(Record excerpts)

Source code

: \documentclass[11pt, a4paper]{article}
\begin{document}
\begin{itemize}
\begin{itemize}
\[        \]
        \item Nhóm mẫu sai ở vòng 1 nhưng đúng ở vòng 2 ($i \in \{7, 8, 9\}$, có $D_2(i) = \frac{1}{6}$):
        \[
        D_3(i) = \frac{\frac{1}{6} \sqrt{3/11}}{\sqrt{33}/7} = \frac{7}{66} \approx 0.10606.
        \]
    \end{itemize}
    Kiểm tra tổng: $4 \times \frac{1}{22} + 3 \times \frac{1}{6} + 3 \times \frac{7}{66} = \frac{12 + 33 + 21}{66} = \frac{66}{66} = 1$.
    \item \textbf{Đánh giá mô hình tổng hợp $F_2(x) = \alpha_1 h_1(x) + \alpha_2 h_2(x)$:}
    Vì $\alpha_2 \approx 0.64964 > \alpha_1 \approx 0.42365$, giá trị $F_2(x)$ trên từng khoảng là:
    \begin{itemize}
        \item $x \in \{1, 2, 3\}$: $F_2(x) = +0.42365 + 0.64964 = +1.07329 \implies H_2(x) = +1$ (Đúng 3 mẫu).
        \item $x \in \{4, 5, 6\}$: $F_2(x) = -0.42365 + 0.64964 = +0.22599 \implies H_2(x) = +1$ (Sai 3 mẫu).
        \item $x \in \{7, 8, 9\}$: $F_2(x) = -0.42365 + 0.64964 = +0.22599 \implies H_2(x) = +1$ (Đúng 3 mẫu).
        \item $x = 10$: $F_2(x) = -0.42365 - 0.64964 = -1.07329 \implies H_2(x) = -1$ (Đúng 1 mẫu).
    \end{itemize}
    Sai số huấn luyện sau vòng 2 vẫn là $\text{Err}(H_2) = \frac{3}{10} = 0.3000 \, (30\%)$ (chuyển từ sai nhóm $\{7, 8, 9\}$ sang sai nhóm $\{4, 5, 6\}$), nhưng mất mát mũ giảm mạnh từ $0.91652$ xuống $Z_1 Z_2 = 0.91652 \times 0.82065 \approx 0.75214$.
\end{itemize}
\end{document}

(End Record excerpts)

• _What is needed_:
Gather all lines with the string "nhưng" from the data.

• _Exercise output_:
        \item Nhóm mẫu sai ở vòng 1 nhưng đúng ở vòng 2 ($i \in \{7, 8, 9\}$, có $D_2(i) = \frac{1}{6}$):
    Sai số huấn luyện sau vòng 2 vẫn là $\text{Err}(H_2) = \frac{3}{10} = 0.3000 \, (30\%)$ (chuyển từ sai nhóm $\{7, 8, 9\}$ sang sai nhóm $\{4, 5, 6\}$), nhưng mất mát mũ giảm mạnh từ $0.91652$ xuống $Z_1 Z_2 = 0.91652 \times 0.82065 \approx 0.75214$.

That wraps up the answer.